PRP tax changes could prove costly to design

The design industry’s digestion of last week’s Budget has left a bad taste in the mouth. In particular, senior industry figures have been quick to express their disappointment at Chancellor Kenneth Clarke’s announcement that profit-related pay schemes are

The design industry’s digestion of last week’s Budget has left a bad taste in the mouth.

In particular, senior industry figures have been quick to express their disappointment at Chancellor Kenneth Clarke’s announcement that profit-related pay schemes are to gradually lose their tax-free advantages by the millennium.

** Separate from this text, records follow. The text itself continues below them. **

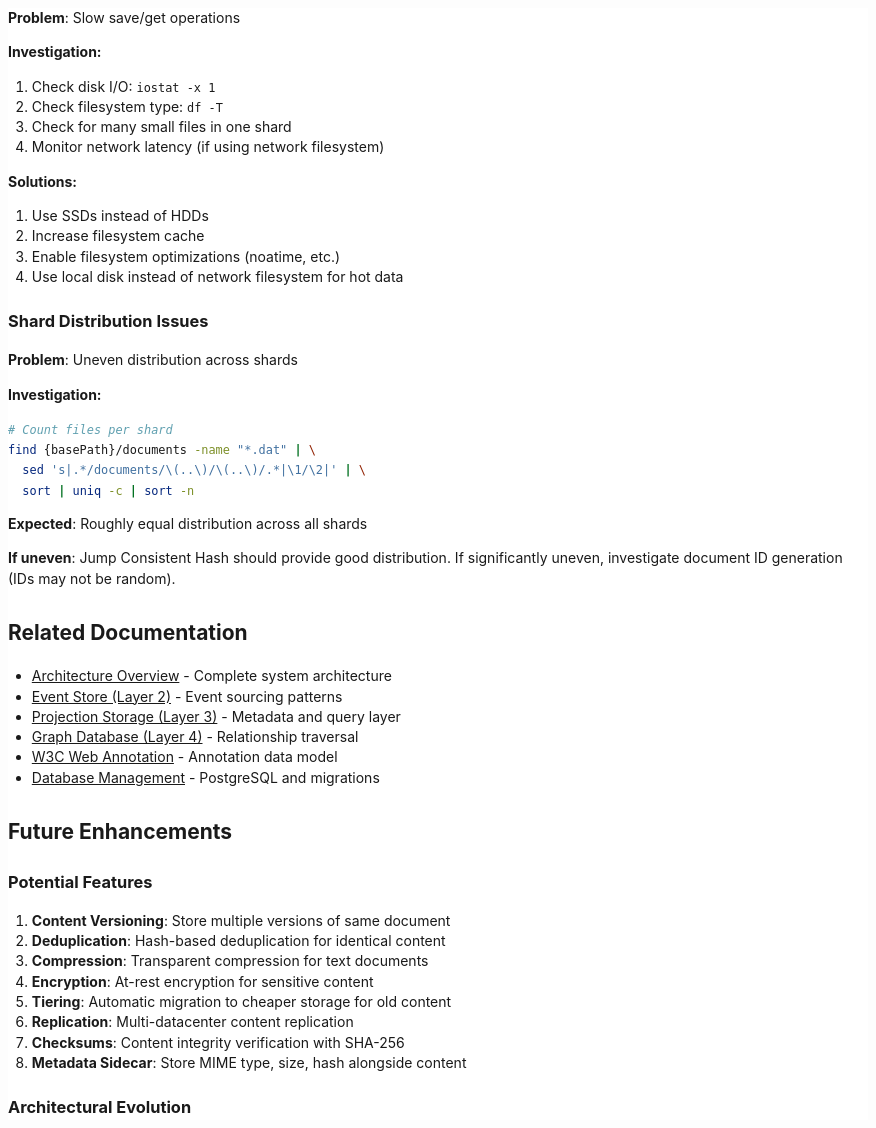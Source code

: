 **Problem**: Slow save/get operations

**Investigation:**
1. Check disk I/O: `iostat -x 1`
2. Check filesystem type: `df -T`
3. Check for many small files in one shard
4. Monitor network latency (if using network filesystem)

**Solutions:**
1. Use SSDs instead of HDDs
2. Increase filesystem cache
3. Enable filesystem optimizations (noatime, etc.)
4. Use local disk instead of network filesystem for hot data

### Shard Distribution Issues

**Problem**: Uneven distribution across shards

**Investigation:**
```bash
# Count files per shard
find {basePath}/documents -name "*.dat" | \
  sed 's|.*/documents/\(..\)/\(..\)/.*|\1/\2|' | \
  sort | uniq -c | sort -n
```

**Expected**: Roughly equal distribution across all shards

**If uneven**: Jump Consistent Hash should provide good distribution. If significantly uneven, investigate document ID generation (IDs may not be random).

## Related Documentation

- [Architecture Overview](./ARCHITECTURE.md) - Complete system architecture
- [Event Store (Layer 2)](./EVENT-STORE.md) - Event sourcing patterns
- [Projection Storage (Layer 3)](./PROJECTION.md) - Metadata and query layer
- [Graph Database (Layer 4)](./GRAPH.md) - Relationship traversal
- [W3C Web Annotation](../specs/docs/W3C-WEB-ANNOTATION.md) - Annotation data model
- [Database Management](./DATABASE.md) - PostgreSQL and migrations

## Future Enhancements

### Potential Features

1. **Content Versioning**: Store multiple versions of same document
2. **Deduplication**: Hash-based deduplication for identical content
3. **Compression**: Transparent compression for text documents
4. **Encryption**: At-rest encryption for sensitive content
5. **Tiering**: Automatic migration to cheaper storage for old content
6. **Replication**: Multi-datacenter content replication
7. **Checksums**: Content integrity verification with SHA-256
8. **Metadata Sidecar**: Store MIME type, size, hash alongside content

### Architectural Evolution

Mandy Merron, partner at accountant Willott Kingston Smith, which has a number of design clients, predicts that implications of the change will include rising design salaries. “It was a staff incentive for a lot of employees,” she adds.

According to Merron, a number of workers have accepted lower basic salaries on the understanding that final take-home pay would be higher following a tax- free bonus. “A lot of our clients, and other designers, have put PRP in. It will affect them, but at least not yet,” says Merron. Designers who have recently started PRP schemes expressed fears that the start-up costs of the schemes will have been wasted.

“A number of design groups will be disappointed,” says Ian Rowland-Hill, chief executive of the Design Business Association. Jonathan Sands, chairman of the DBA, confirmed that for his consultancy, Elmwood, the changes to PRP would prove “a real pain”.

Funding cuts or freezes are also expected to have implications for a number of museum and exhibition designers. Spending on museums and galleries is to fall by 13m to 213m. “The exhibition sector has woken up after being in the doldrums. It had been starting to show that well-designed museums and exhibitions do bring in crowds,” says Rowland-Hill.

Barbara Woroncow, president of the Museums Association, says that museums are currently at a “cash standstill”. But she does offer hope to designers: “Museums are being pushed down the road of greater income-generation. They have to keep investing in front-of-house to attract visitors,” she says.

Public transport was another area to suffer cutbacks. Jeremy Rewse-Davies, design director of London Transport, confirms that Government-set external funding limits for the body have been reduced. “It means that we’re restricted in what we can do next year,” he says.

But there were positive points for designers in the Budget. Extension of Vocational Training Relief is popular with the DBA, which offers courses. It will be investigating ways in which extension to the relief can benefit members.